Since February is Black History Month, I thought I'd give a shout-out to author Vaunda Micheaux Nelson, who just won the Coretta Scott King Award for her book, Bad News for Outlaws: The Remarkable Life of Bass Reeves, Deputy U.S. Marshal.

Reeves, born a slave in 1838, fled to Indian Territory in the 1860's and lived among several Native American tribes. In time he married and raised a large family, supporting them as a farmer before being recruited as the first African-American deputy U.S. Marshal west of the Mississippi. During his 32-year career, he apprehended more than 3,000 felons.
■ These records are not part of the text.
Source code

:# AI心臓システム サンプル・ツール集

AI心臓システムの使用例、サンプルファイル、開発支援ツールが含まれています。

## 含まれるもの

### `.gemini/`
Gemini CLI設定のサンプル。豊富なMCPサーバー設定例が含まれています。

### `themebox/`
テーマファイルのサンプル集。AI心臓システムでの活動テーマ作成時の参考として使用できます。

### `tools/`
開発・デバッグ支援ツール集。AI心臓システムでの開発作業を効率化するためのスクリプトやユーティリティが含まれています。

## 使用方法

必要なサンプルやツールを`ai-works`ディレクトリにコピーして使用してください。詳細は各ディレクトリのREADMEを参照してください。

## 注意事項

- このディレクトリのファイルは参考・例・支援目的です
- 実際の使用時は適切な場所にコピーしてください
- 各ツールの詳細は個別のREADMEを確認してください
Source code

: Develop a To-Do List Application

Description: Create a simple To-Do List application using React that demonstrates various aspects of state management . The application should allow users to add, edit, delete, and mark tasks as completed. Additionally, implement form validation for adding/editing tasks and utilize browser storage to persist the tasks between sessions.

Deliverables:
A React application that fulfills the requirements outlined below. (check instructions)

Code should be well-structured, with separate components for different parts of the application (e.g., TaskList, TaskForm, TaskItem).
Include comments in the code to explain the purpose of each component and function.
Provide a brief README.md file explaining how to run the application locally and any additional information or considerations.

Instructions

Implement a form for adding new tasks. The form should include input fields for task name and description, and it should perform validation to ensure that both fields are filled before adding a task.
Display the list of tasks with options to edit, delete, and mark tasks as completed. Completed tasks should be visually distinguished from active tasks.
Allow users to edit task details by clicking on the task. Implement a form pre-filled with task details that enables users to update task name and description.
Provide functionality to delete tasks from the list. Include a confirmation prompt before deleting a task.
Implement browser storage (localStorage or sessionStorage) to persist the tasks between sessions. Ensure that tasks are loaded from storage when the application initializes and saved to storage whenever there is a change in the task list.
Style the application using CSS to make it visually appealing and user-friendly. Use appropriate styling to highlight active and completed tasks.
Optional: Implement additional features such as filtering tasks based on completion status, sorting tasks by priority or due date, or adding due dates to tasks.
Many were notorious, dangerous outlaws, but Reeves was not only a crack shot, but a smart and wily lawman who outwitted his opponents.
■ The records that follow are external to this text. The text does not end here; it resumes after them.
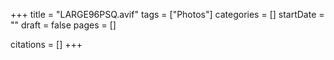 +++
title = "LARGE96PSQ.avif"
tags = ["Photos"]
categories = []
startDate = ""
draft = false
pages = []

citations = []
+++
I'd never heard of Bass Reeves, and it's always interesting to read about someone new. But what especially delighted me about this picture book biography was Nelson's playful use of language. The text is peppered with juicy colloquialisms that add a marvelous flavor to the story and bring the late 19th-century Indian Territory to life. Here's a sample:

"Jim Webb's luck was running muddy when Bass Reeves rode into town. Webb had stayed one jump ahead of the lawman for two years. He wasn't about to be caught now. Packing both rifle and revolver, the desperado leaped out a window of Bywaters' store. He made a break for his horse, but Reeves cut him off.

"Bass hollered from the saddle of his stallion, warning Webb to give up.

"The outlaw bolted.

"Bass shook his head. He hated bloodshed, but Webb might need killing. As a deputy U.S. marshal, it was Bass's job to bring Webb in. Alive or dead."

The most moving spread in the book, illustrated with great painterly style by R. Gregory Christie, shows Reeves at one of the most tragic moments of his life--when he had to arrest his own son for murder. Note the back cover, too, where Christie paints Reeves from a low angle, so that we're looking up at him. The image shows this legendary lawman standing tall and makes him look larger than life.

Hooray for Vaunda Micheaux Nelson for bringing this lesser-known African-American figure to our attention with such intelligence and wit. Kids will love the action and adventure of this well-told story, which like all books about Black History should be enjoyed not just during February, but all year round.

Here's an interview with Nelson from 2009 that was posted on The Brown Bookshelf:
What books about African Americans are you reading?


Becky Levine said...

This looks wonderful. Going on my to-read list. :)

Karen Romano Young said...

I'm dying to read this book now. Thanks for posting about it. And isn't the cover terrific?